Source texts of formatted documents

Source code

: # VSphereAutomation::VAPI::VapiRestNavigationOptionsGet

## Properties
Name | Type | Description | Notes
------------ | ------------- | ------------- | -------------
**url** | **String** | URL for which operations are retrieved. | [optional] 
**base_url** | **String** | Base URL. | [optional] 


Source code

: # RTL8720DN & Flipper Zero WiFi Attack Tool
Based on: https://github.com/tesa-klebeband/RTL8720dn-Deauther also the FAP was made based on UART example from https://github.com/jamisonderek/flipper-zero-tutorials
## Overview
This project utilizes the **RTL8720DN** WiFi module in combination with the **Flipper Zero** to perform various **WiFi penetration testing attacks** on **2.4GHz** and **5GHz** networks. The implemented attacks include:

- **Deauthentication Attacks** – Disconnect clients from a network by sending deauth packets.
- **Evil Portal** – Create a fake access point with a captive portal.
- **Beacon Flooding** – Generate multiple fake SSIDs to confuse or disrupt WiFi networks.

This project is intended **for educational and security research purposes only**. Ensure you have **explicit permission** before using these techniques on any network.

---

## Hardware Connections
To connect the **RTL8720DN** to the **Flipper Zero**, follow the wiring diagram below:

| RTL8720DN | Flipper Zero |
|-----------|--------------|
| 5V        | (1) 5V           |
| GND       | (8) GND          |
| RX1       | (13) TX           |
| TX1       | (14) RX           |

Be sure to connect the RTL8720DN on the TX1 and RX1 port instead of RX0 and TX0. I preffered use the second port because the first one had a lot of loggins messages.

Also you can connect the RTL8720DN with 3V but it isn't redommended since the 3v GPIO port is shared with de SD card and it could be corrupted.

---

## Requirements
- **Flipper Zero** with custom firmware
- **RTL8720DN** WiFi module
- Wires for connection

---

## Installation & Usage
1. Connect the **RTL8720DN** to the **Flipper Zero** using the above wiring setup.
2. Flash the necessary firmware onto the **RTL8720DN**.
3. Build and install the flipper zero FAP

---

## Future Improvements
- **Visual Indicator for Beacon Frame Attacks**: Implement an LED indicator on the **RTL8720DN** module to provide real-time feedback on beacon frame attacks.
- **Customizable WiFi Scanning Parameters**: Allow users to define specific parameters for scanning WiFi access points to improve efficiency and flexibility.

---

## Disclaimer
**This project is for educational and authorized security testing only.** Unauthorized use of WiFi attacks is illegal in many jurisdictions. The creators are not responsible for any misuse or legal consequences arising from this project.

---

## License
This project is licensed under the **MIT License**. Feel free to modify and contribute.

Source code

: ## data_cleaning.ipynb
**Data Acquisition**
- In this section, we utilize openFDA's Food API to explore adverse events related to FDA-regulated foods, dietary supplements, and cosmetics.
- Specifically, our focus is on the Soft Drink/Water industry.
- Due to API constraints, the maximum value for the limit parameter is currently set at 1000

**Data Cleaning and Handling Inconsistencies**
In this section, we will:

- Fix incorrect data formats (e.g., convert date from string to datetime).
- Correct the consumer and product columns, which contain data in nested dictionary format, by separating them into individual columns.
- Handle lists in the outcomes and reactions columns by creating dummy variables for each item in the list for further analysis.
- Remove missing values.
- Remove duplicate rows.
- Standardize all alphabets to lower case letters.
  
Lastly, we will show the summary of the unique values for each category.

(EXERCISE OBJECTIVE)
Above are the records; from them, give again exactly the lines from the one containing "## Properties" to the one containing "- **Evil Portal**", both lines included, and nothing more.

(RESPONSE TO THE TASK)
## Properties
Name | Type | Description | Notes
------------ | ------------- | ------------- | -------------
**url** | **String** | URL for which operations are retrieved. | [optional] 
**base_url** | **String** | Base URL. | [optional] 


Source code

: # RTL8720DN & Flipper Zero WiFi Attack Tool
Based on: https://github.com/tesa-klebeband/RTL8720dn-Deauther also the FAP was made based on UART example from https://github.com/jamisonderek/flipper-zero-tutorials
## Overview
This project utilizes the **RTL8720DN** WiFi module in combination with the **Flipper Zero** to perform various **WiFi penetration testing attacks** on **2.4GHz** and **5GHz** networks. The implemented attacks include:

- **Deauthentication Attacks** – Disconnect clients from a network by sending deauth packets.
- **Evil Portal** – Create a fake access point with a captive portal.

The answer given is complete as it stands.